Quoting nixlists <nixmli...@gmail.com>:

> On Thu, Mar 4, 2010 at 11:35 AM, Chris Bennett
> <ch...@bennettconstruction.biz> wrote:
>> You are talking about two separate issues.
>>
>> Stability is not related to security directly.
>> The two are intricately combined but not the same.
>
> But both are related to downtime and data loss. I understand stability
> bugs are likely to pop-up more often with current, and this has been
> my experience.

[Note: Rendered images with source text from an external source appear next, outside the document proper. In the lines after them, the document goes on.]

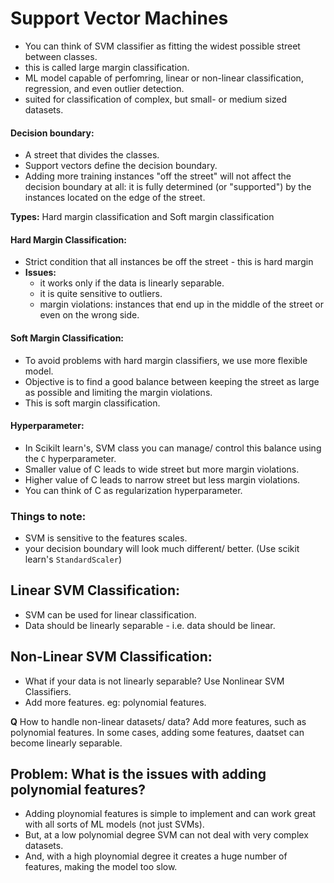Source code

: # Support Vector Machines
- You can think of SVM classifier as fitting the widest possible street between classes. 
- this is called large margin classification.
- ML model capable of perfomring, linear or non-linear classification, regression, and even outlier detection.
- suited for classification of complex, but small- or medium sized datasets.

#### Decision boundary:
- A street that divides the classes.
- Support vectors define the decision boundary.
- Adding more training instances "off the street" will not affect the decision boundary at all: it is fully determined (or "supported") by the instances located on the edge of the street.

**Types:** Hard margin classification and Soft margin classification

#### Hard Margin Classification:
- Strict condition that all instances be off the street - this is hard margin
- **Issues:**
  - it works only if the data is linearly separable.
  - it is quite sensitive to outliers.
  - margin violations: instances that end up in the middle of the street or even on the wrong side.

#### Soft Margin Classification:
- To avoid problems with hard margin classifiers, we use more flexible model.
- Objective is to find a good balance between keeping the street as large as possible and limiting the margin violations.
- This is soft margin classification.

#### Hyperparameter:
- In Scikilt learn's, SVM class you can manage/ control this balance using the `C` hyperparameter.
- Smaller value of C leads to wide street but more margin violations.
- Higher value of C leads to narrow street but less margin violations.
- You can think of C as regularization hyperparameter.

### Things to note:
- SVM is sensitive to the features scales.
- your decision boundary will look much different/ better. (Use scikit learn's `StandardScaler`)

## Linear SVM Classification:
- SVM can be used for linear classification.
- Data should be linearly separable - i.e. data should be linear.

## Non-Linear SVM Classification:
- What if your data is not linearly separable? Use Nonlinear SVM Classifiers.
- Add more features. eg: polynomial features.

**Q** How to handle non-linear datasets/ data? Add more features, such as polynomial features. In some cases, adding some features, daatset can become linearly separable.

## Problem: What is the issues with adding polynomial features?
- Adding ploynomial features is simple to implement and can work great with all sorts of ML models (not just SVMs).
- But, at a low polynomial degree SVM can not deal with very complex datasets.
- And, with a high ploynomial degree it creates a huge number of features, making the model too slow.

Weird freezes without panic that I did not have with
> release/stabe, and some pf-related panics that went away with recent
> current.
>
>  Anyway, I am still not clear where most security bugs are more likely
> to pop-up - in release or current, or either?
>
> Thanks.

For any established bug thats been around for a while before discovery,
it will be in both -release and -current; established meaning existing
for one more more releases.

-Current can have bugs that are introduced during the development
cycle.  Typcially they are seen fairly quickly and stomped on quickly.

I've lived on -current on my laptop for 8 years now, and the only time
thats been a problem was rebuilding stuff during a hackathon.  If
you use -current, watch the pretty commits flow in, but refrain from
jumping into the new code on your main machine, as I did.  Test
machines are of course a great idea.